Generator Sets for Data Centers. Criteria for selecting, designing and installing units


The Data Center Continuous Power (DCC) application has experienced growing demand in the diesel generator set industry. It is designed as an alternative source of electric energy for generators in Data Centers and it has specific characteristics that allow it to respond to the need for reliability and availability inherent in Data Center facilities. However, how does this application differ from stand-by or emergency sets that already exist? What is the Uptime Institute and what influence does it have when it comes to choosing the best generator set? How can we be sure which is the most suitable model for our Data Center project?

A sector in constant growth

The relentless development of activity on the Internet and that of the entire industry associated with this technology is giving rise to an ever greater flow of information over the web and the imperative need to store, handle and analyse a vast amount of data in what we now refer to as Big Data. As a result, the energy generation industry has had to adapt itself to this new way of working and to serving the new data storage needs of such different industries as banking, trade, entertainment or even public administration agencies.
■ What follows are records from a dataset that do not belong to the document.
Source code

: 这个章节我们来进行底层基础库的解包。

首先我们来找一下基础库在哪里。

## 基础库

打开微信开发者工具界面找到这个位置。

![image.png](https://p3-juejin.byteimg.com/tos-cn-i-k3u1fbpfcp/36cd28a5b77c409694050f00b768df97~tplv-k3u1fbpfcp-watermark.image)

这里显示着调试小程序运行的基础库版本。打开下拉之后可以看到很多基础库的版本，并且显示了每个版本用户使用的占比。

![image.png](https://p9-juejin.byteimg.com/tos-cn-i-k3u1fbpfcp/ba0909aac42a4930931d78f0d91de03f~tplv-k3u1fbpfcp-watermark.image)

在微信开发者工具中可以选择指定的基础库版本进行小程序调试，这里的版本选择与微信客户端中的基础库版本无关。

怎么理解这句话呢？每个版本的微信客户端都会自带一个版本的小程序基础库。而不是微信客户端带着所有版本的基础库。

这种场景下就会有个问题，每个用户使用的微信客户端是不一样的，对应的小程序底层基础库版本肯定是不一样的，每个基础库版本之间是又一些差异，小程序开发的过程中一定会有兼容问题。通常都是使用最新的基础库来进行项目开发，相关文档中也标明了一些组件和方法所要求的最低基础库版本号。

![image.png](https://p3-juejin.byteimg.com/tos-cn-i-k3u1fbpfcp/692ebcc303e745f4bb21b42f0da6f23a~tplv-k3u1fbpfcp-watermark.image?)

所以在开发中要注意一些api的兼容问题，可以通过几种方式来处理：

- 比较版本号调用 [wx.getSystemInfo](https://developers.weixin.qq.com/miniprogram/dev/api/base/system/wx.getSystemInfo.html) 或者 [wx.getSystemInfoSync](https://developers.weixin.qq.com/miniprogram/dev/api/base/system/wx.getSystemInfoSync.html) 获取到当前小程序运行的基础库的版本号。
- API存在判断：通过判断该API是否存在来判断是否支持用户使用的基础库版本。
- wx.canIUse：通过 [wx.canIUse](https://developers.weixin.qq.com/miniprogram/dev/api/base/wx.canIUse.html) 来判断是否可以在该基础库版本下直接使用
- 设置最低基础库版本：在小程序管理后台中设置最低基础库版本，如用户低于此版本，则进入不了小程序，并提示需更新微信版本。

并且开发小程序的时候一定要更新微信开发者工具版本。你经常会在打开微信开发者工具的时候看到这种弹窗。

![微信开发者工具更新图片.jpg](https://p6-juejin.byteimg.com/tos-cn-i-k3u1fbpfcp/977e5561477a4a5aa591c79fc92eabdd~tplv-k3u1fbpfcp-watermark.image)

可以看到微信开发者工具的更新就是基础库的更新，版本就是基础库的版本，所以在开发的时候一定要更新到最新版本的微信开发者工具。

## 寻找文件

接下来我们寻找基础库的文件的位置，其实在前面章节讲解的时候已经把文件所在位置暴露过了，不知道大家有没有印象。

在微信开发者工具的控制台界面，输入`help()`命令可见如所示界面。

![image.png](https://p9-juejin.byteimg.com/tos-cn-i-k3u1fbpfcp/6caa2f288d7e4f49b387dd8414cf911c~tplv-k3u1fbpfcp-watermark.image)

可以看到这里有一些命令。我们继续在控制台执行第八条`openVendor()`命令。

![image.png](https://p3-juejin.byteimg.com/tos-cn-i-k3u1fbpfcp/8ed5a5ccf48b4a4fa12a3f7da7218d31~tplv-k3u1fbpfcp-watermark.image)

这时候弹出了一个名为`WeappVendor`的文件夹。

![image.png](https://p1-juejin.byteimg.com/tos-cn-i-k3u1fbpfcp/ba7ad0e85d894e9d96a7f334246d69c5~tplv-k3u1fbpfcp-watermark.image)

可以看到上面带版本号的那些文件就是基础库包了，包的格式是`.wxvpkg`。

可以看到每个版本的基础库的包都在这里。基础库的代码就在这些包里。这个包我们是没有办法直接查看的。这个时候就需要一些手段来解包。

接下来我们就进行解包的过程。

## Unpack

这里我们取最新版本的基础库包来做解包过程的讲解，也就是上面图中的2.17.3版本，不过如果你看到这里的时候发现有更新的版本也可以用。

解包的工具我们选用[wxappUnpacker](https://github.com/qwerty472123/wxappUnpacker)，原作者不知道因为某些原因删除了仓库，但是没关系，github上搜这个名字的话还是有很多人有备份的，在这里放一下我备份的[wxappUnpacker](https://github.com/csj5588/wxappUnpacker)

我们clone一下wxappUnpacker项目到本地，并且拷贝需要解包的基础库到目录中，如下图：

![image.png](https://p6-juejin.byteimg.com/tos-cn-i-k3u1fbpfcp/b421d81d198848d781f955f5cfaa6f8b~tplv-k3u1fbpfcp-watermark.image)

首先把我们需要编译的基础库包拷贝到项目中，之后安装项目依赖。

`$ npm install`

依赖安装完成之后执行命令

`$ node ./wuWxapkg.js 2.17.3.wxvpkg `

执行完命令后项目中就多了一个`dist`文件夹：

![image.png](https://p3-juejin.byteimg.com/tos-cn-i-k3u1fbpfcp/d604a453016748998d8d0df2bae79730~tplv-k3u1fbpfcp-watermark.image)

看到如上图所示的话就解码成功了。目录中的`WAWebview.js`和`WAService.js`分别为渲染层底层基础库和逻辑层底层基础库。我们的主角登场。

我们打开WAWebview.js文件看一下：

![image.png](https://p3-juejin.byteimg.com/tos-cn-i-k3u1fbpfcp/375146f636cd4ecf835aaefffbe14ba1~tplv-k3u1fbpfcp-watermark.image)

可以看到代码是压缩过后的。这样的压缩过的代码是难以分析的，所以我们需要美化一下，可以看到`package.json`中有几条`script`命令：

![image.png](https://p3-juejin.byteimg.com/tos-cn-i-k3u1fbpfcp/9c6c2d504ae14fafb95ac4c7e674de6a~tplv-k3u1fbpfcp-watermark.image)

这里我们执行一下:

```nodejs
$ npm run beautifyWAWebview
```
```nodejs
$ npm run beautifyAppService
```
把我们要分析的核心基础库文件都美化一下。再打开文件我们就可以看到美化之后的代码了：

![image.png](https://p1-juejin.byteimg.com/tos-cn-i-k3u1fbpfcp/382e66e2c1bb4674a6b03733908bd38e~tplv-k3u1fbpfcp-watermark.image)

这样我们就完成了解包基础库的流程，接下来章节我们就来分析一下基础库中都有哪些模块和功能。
Data Centers that make it possible for companies and users to access data quickly, consume a considerable amount of electricity, not only for their normal operating purposes but also for cooling the rooms in which they are housed. The temperature in such facilities has to be kept at around 20ºC, which is the ideal working temperature for servers. Any power failure, even one lasting only a few minutes, may well interrupt the work of the entire company and cause important economic losses. Therefore, not only does the electricity that feeds such facilities have to be stable, but its continuous availability has to be guaranteed by redundant supply sources. This is exactly where electric generators that are specifically designed for Data Centers come into play.

Various factors will determine our choice among the generators that are currently available in the market:

  • The reliability of the primary electricity grid.
  • The budget available for the installation.
  • The sensitivity of the data stored in the Data Center, which will determine whether a greater or lesser degree of protection is required against possible power failures.

The Uptime Institute specifies and certifies the design of Data Center facilities The reliability and the availability of a Data Center are key attributes when it comes to providing one’s client with a good, uninterrupted service, particularly when sensitive data is involved. Both aspects depend to a great extent on the supply of electricity and it is therefore important that we choose a power supply system in line with the importance of the data that is being handled, not to mention equipment that is of high quality and proven efficiency.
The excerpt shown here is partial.